Juan, who was slightly wounded in the face, rode back to Rome. A week or so later, Alexander VI, who had been so ill with worry that he had not been to Mass on Christmas Day, was forced to make peace with the Orsini on their terms. He had to give up all the captured castles on payment of an indemnity of 50,000 ducats, which the Orsini hoped to raise by demanding a ransom of that amount for the release of Guidobaldo da Montefeltro.

Despite his failure at Soriano, Juan was soon afterward sent in command of another papal army, this time to besiege the fortress of Ostia, southeast of Rome, where a French garrison still remained in control. This time Alexander VI turned for help to the Spanish monarchs, Ferdinand and Isabella, who sent their highly experienced and successful commander Gonsalvo di Córdoba to his aid, as well as a corps of trustworthy Spanish troops from Naples.

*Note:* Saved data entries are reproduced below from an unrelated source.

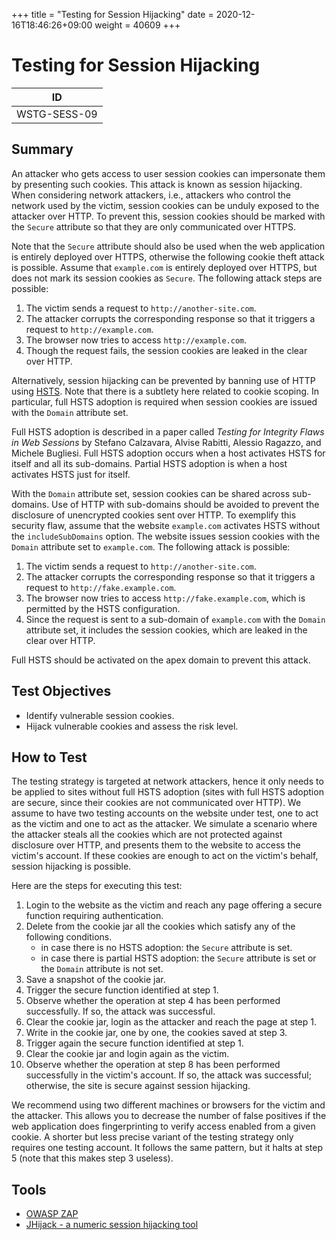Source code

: +++
title = "Testing for Session Hijacking"
date =  2020-12-16T18:46:26+09:00
weight = 40609
+++

# Testing for Session Hijacking

|ID          |
|------------|
|WSTG-SESS-09|

## Summary

An attacker who gets access to user session cookies can impersonate them by presenting such cookies. This attack is known as session hijacking. When considering network attackers, i.e., attackers who control the network used by the victim, session cookies can be unduly exposed to the attacker over HTTP. To prevent this, session cookies should be marked with the `Secure` attribute so that they are only communicated over HTTPS.

Note that the `Secure` attribute should also be used when the web application is entirely deployed over HTTPS, otherwise the following cookie theft attack is possible. Assume that `example.com` is entirely deployed over HTTPS, but does not mark its session cookies as `Secure`. The following attack steps are possible:

1. The victim sends a request to `http://another-site.com`.
2. The attacker corrupts the corresponding response so that it triggers a request to `http://example.com`.
3. The browser now tries to access `http://example.com`.
4. Though the request fails, the session cookies are leaked in the clear over HTTP.

Alternatively, session hijacking can be prevented by banning use of HTTP using [HSTS](https://en.wikipedia.org/wiki/HTTP_Strict_Transport_Security). Note that there is a subtlety here related to cookie scoping. In particular, full HSTS adoption is required when session cookies are issued with the `Domain` attribute set.

Full HSTS adoption is described in a paper called *Testing for Integrity Flaws in Web Sessions* by Stefano Calzavara, Alvise Rabitti, Alessio Ragazzo, and Michele Bugliesi. Full HSTS adoption occurs when a host activates HSTS for itself and all its sub-domains. Partial HSTS adoption is when a host activates HSTS just for itself.

With the `Domain` attribute set, session cookies can be shared across sub-domains. Use of HTTP with sub-domains should be avoided to prevent the disclosure of unencrypted cookies sent over HTTP. To exemplify this security flaw, assume that the website `example.com` activates HSTS without the `includeSubDomains` option. The website issues session cookies with the `Domain` attribute set to `example.com`. The following attack is possible:

1. The victim sends a request to `http://another-site.com`.
2. The attacker corrupts the corresponding response so that it triggers a request to `http://fake.example.com`.
3. The browser now tries to access `http://fake.example.com`, which is permitted by the HSTS configuration.
4. Since the request is sent to a sub-domain of `example.com` with the `Domain` attribute set, it includes the session cookies, which are leaked in the clear over HTTP.

Full HSTS should be activated on the apex domain to prevent this attack.

## Test Objectives

- Identify vulnerable session cookies.
- Hijack vulnerable cookies and assess the risk level.

## How to Test

The testing strategy is targeted at network attackers, hence it only needs to be applied to sites without full HSTS adoption (sites with full HSTS adoption are secure, since their cookies are not communicated over HTTP). We assume to have two testing accounts on the website under test, one to act as the victim and one to act as the attacker. We simulate a scenario where the attacker steals all the cookies which are not protected against disclosure over HTTP, and presents them to the website to access the victim's account. If these cookies are enough to act on the victim's behalf, session hijacking is possible.

Here are the steps for executing this test:

1. Login to the website as the victim and reach any page offering a secure function requiring authentication.
2. Delete from the cookie jar all the cookies which satisfy any of the following conditions.
    - in case there is no HSTS adoption: the `Secure` attribute is set.
    - in case there is partial HSTS adoption: the `Secure` attribute is set or the `Domain` attribute is not set.
3. Save a snapshot of the cookie jar.
4. Trigger the secure function identified at step 1.
5. Observe whether the operation at step 4 has been performed successfully. If so, the attack was successful.
6. Clear the cookie jar, login as the attacker and reach the page at step 1.
7. Write in the cookie jar, one by one, the cookies saved at step 3.
8. Trigger again the secure function identified at step 1.
9. Clear the cookie jar and login again as the victim.
10. Observe whether the operation at step 8 has been performed successfully in the victim's account. If so, the attack was successful; otherwise, the site is secure against session hijacking.

We recommend using two different machines or browsers for the victim and the attacker. This allows you to decrease the number of false positives if the web application does fingerprinting to verify access enabled from a given cookie. A shorter but less precise variant of the testing strategy only requires one testing account. It follows the same pattern, but it halts at step 5 (note that this makes step 3 useless).

## Tools

- [OWASP ZAP](https://www.zaproxy.org)
- [JHijack - a numeric session hijacking tool](https://sourceforge.net/projects/jhijack/)
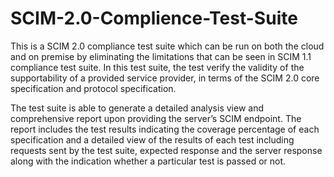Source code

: # SCIM-2.0-Complience-Test-Suite

This is a SCIM 2.0 compliance test suite which can be run on both the cloud and on premise by eliminating the limitations that can be seen in SCIM 1.1 compliance test suite. In this test suite, the test verify the validity of the supportability of a provided service provider, in terms of the SCIM 2.0 core specification and protocol specification.

The test suite is able to generate a detailed analysis view and comprehensive report upon providing the server’s SCIM endpoint. The report includes the test results indicating the coverage percentage of each specification and a detailed view of the results of each test including requests sent by the test suite, expected response and the server response along with the indication whether a particular test is passed or not.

Ostia surrendered on March 9, and the papal troops marched in triumph back to Rome, where Juan enraged Gonsalvo di Córdoba by claiming equal credit for the success at Ostia. Gonsalvo was rewarded with a papal order of chivalry while, much to the Spaniard’s annoyance, Juan was given the duchy of Benevento to add to his list of titles. Cesare was also angered by the favouritism being shown to his brother, but he was careful not to show his furious jealousy.

— C
HAPTER
10 —
 

The Dominican Friar

‘Y
OUR
H
OLINESS IS WELL ADVISED TO MAKE IMMEDIATE PROVISIONS FOR YOUR OWN SALVATION

 

I
N
1481 G
IROLAMO
S
AVONAROLA
– a small, spare, ugly man aged twenty-nine, with thick red lips and an immense hooked nose – had arrived in Florence to become preacher at the church and priory of San Marco. He gradually acquired so terrible a power of oratory that congregations sat horrified and spellbound by his vivid images, his warnings of the horrors to be faced by those in his audience who did not repent of their sins.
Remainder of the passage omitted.